> [Work item]:
Please figure out how many lines in the material contain "Results", and give only that number.

> [Available data]:
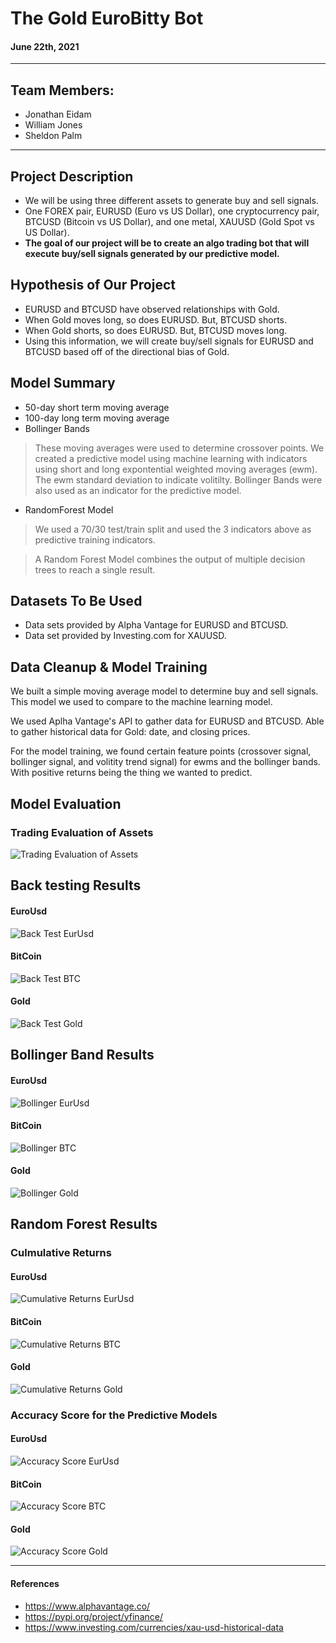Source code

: # The Gold EuroBitty Bot

#### June 22th, 2021

---

## Team Members:

- Jonathan Eidam
- William Jones
- Sheldon Palm

---

## Project Description

- We will be using three different assets to generate buy and sell signals.
- One FOREX pair, EURUSD (Euro vs US Dollar), one cryptocurrency pair, BTCUSD (Bitcoin vs US Dollar), and one metal, XAUUSD (Gold Spot vs US Dollar).
- **The goal of our project will be to create an algo trading bot that will execute buy/sell signals generated by our predictive model.**

## Hypothesis of Our Project

- EURUSD and BTCUSD have observed relationships with Gold.
- When Gold moves long, so does EURUSD. But, BTCUSD shorts.
- When Gold shorts, so does EURUSD. But, BTCUSD moves long.
- Using this information, we will create buy/sell signals for EURUSD and BTCUSD based off of the directional bias of Gold.

## Model Summary

- 50-day short term moving average
- 100-day long term moving average
- Bollinger Bands

> These moving averages were used to determine crossover points. We created a predictive model using machine learning with indicators using short and long expontential weighted moving averages (ewm). The ewm standard deviation to indicate volitilty. Bollinger Bands were also used as an indicator for the predictive model.

- RandomForest Model

> We used a 70/30 test/train split and used the 3 indicators above as predictive training indicators.

> A Random Forest Model combines the output of multiple decision trees to reach a single result.

## Datasets To Be Used

- Data sets provided by Alpha Vantage for EURUSD and BTCUSD.
- Data set provided by Investing.com for XAUUSD.

## Data Cleanup & Model Training

We built a simple moving average model to determine buy and sell signals. This model we used to compare to the machine learning model.

We used Aplha Vantage's API to gather data for EURUSD and BTCUSD. Able to gather historical data for Gold: date, and closing prices.

For the model training, we found certain feature points (crossover signal, bollinger signal, and volitity trend signal) for ewms and the bollinger bands. With positive returns being the thing we wanted to predict.

## Model Evaluation

### Trading Evaluation of Assets

![Trading Evaluation of Assets](/images/trade_eval.png)

## Back testing Results

#### EuroUsd

![Back Test EurUsd](/images/back_test_eur.png)

#### BitCoin

![Back Test BTC](/images/back_test_btc.png)

#### Gold

![Back Test Gold](/images/back_test_gold.png)

## Bollinger Band Results

#### EuroUsd

![Bollinger EurUsd](/images/eur_bollinger.png)

#### BitCoin

![Bollinger BTC](/images/btc_bollinger.png)

#### Gold

![Bollinger Gold](/images/gold_bollinger.png)

## Random Forest Results

### Culmulative Returns

#### EuroUsd

![Cumulative Returns EurUsd](/images/cul_returns_eur.png)

#### BitCoin

![Cumulative Returns BTC](/images/cul_returns_btc.png)

#### Gold

![Cumulative Returns Gold](/images/cul_returns_gold.png)

### Accuracy Score for the Predictive Models

#### EuroUsd

![Accuracy Score EurUsd](/images/acc_score_eur.png)

#### BitCoin

![Accuracy Score BTC](/images/acc_score_btc.png)

#### Gold

![Accuracy Score Gold](/images/acc_score_gold.png)

---

#### References

- https://www.alphavantage.co/
- https://pypi.org/project/yfinance/
- https://www.investing.com/currencies/xau-usd-historical-data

> [Task solution]:
3